| FORIPÁTRIA
- FORÇA DE EMPREGO IMEDIATO PARA
A DEFESA DA PÁTRIA
Gen Ex CARLOS ALBERTO
PINTO SILVA
Comandante Militar do Sul
1. CONSIDERAÇÕES
INICIAIS
A rapidez com que
pode se iniciar um conflito e a tendência
a sua curta duração têm aumentado
a necessidade da existência de um núcleo
de forças em um estado tal de aprestamento
que permita seu emprego dentro de prazos bem curtos.
Para isso, a instrução e o adestramento
devem ser mantidos em níveis elevados, e
a necessidade de recompletamento das unidades da
força de pronto emprego deve ser mínima.
2. PREPARO
O emprego de Organizações
Militares (OM) em situação
de crise em prazos bem curtos só será
possível se houver uma criteriosa preparação
durante os períodos de instrução
e de adestramento. Os princípios e as medidas
contidas no Sistema de Instrução
Militar do Exército Brasileiro (SIMEB)
deverão ser implementados para que o emprego
imediato das tropas possa ocorrer de maneira eficaz.

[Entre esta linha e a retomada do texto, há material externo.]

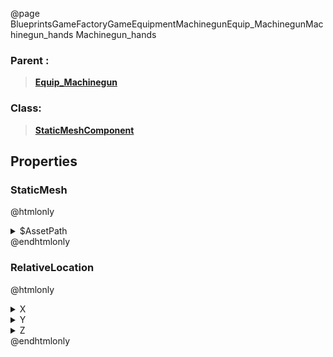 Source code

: @page BlueprintsGameFactoryGameEquipmentMachinegunEquip_MachinegunMachinegun_hands Machinegun_hands
### Parent :
<b><a href="_blueprints_game_factory_game_equipment_machinegun_equip__machinegun.html"><blockquote>Equip_Machinegun</blockquote></a></b>
### Class:
<b><a href="_class_script_static_mesh_component.html"><blockquote>StaticMeshComponent</blockquote></a></b>
## Properties
### StaticMesh
@htmlonly
<details>
 <summary>$AssetPath</summary>
<b><a href="_blueprints_game_factory_game_equipment_machinegun_mesh_machinegun_hands.html"><blockquote>Machinegun_hands</blockquote></a></b>
</details>
@endhtmlonly

### RelativeLocation
@htmlonly
<details>
 <summary>X</summary>
<blockquote>0</blockquote>
</details>
<details>
 <summary>Y</summary>
<blockquote>-8.744922637939453</blockquote>
</details>
<details>
 <summary>Z</summary>
<blockquote>0.9755678176879883</blockquote>
</details>
@endhtmlonly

Especial atenção deve ser dedicada
à manutenção do moral da tropa
a ser empregada emergencialmente, pois o espírito
de corpo será fator essencial para a superação
de eventuais deficiências de adestramento
e do tempo de preparação.
De igual forma, o apronto operacional de uma OM
é fundamental para o seu emprego emergencial.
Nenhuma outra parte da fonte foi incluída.